* [Activity] Search the listing for the word "gaps" and copy every line where it turns up.

* [Raw data]
========================================================================
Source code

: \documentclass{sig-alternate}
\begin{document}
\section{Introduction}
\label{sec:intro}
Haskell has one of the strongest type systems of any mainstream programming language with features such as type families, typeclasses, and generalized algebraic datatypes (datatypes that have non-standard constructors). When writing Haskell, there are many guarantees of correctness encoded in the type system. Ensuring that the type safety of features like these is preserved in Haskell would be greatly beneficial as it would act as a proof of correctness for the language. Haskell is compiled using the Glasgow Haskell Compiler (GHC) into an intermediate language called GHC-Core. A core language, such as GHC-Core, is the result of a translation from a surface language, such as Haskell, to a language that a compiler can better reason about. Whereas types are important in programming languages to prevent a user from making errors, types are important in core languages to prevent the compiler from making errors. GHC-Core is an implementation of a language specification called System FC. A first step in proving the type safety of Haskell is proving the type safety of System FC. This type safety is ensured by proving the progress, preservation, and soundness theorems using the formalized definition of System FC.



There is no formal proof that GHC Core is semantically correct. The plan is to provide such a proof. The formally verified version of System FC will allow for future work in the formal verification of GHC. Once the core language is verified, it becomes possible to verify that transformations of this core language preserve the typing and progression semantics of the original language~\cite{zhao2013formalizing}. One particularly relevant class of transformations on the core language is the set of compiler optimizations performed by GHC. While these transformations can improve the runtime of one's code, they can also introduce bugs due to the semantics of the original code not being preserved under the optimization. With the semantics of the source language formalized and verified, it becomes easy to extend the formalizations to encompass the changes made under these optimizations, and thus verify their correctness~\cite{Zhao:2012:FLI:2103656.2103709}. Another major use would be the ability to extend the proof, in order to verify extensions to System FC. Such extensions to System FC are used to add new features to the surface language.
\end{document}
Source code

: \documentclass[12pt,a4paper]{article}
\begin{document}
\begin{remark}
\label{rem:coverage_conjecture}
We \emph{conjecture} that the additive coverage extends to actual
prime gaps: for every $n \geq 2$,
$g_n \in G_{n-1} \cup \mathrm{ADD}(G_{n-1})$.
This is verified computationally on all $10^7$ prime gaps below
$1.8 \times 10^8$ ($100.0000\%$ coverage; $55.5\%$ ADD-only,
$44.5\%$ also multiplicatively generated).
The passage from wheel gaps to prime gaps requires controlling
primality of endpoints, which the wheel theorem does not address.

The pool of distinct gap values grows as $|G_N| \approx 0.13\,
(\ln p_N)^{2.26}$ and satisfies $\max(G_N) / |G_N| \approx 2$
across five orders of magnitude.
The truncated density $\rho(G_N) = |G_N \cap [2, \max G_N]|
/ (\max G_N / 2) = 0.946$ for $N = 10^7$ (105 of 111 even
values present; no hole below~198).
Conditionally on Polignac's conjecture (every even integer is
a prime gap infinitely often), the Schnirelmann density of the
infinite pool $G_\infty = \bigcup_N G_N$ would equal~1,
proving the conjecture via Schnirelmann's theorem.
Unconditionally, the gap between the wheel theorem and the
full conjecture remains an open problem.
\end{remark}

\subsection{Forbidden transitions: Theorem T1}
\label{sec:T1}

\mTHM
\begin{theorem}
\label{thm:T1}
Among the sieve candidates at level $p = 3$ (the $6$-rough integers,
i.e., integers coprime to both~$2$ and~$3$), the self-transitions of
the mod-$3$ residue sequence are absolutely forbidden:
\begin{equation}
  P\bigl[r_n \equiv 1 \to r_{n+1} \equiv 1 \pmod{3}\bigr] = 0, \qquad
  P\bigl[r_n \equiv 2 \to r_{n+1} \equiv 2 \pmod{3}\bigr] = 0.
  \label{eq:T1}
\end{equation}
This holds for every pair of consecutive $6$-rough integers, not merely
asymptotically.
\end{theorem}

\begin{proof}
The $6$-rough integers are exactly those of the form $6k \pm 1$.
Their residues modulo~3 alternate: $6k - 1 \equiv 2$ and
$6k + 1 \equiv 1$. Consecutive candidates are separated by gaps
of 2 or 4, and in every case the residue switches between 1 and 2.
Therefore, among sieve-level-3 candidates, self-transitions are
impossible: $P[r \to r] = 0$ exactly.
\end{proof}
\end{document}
========================================================================
* [Written reply]
prime gaps: for every $n \geq 2$,
This is verified computationally on all $10^7$ prime gaps below
The passage from wheel gaps to prime gaps requires controlling
$6k + 1 \equiv 1$. Consecutive candidates are separated by gaps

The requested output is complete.